== Segment start ==

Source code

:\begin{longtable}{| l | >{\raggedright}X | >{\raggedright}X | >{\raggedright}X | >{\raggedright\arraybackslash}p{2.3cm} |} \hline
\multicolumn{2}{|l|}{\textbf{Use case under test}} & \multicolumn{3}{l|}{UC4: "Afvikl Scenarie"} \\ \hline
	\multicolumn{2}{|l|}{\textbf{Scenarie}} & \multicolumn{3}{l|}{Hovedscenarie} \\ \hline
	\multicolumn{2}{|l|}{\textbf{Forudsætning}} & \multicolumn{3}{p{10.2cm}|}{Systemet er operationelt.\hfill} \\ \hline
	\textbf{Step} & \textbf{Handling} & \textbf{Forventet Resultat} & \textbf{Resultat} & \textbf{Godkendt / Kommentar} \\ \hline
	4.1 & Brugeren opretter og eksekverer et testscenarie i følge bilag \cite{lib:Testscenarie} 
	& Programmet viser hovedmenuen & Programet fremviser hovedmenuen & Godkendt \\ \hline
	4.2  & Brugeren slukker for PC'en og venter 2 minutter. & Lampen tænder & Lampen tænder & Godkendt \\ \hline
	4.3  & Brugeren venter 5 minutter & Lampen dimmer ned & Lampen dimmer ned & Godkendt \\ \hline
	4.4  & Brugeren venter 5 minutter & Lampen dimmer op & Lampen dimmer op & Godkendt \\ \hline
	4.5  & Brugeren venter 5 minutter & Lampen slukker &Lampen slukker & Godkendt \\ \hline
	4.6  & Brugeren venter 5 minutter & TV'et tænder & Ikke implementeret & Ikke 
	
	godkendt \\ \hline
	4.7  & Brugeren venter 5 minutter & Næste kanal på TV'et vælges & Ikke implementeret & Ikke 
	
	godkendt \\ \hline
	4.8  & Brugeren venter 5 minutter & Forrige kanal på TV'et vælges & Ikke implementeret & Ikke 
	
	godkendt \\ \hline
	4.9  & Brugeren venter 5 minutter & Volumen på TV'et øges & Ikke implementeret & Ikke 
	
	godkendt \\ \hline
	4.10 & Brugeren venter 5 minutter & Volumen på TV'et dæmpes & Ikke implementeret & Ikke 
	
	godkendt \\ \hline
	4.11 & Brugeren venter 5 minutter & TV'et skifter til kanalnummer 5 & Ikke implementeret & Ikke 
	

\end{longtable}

== Segment end ==

Write out exactly the lines between the start of the entries and the line containing "ned & Godkendt \\ \hline", including that line and the first one.

Source code

:\begin{longtable}{| l | >{\raggedright}X | >{\raggedright}X | >{\raggedright}X | >{\raggedright\arraybackslash}p{2.3cm} |} \hline
\multicolumn{2}{|l|}{\textbf{Use case under test}} & \multicolumn{3}{l|}{UC4: "Afvikl Scenarie"} \\ \hline
	\multicolumn{2}{|l|}{\textbf{Scenarie}} & \multicolumn{3}{l|}{Hovedscenarie} \\ \hline
	\multicolumn{2}{|l|}{\textbf{Forudsætning}} & \multicolumn{3}{p{10.2cm}|}{Systemet er operationelt.\hfill} \\ \hline
	\textbf{Step} & \textbf{Handling} & \textbf{Forventet Resultat} & \textbf{Resultat} & \textbf{Godkendt / Kommentar} \\ \hline
	4.1 & Brugeren opretter og eksekverer et testscenarie i følge bilag \cite{lib:Testscenarie} 
	& Programmet viser hovedmenuen & Programet fremviser hovedmenuen & Godkendt \\ \hline
	4.2  & Brugeren slukker for PC'en og venter 2 minutter. & Lampen tænder & Lampen tænder & Godkendt \\ \hline
	4.3  & Brugeren venter 5 minutter & Lampen dimmer ned & Lampen dimmer ned & Godkendt \\ \hline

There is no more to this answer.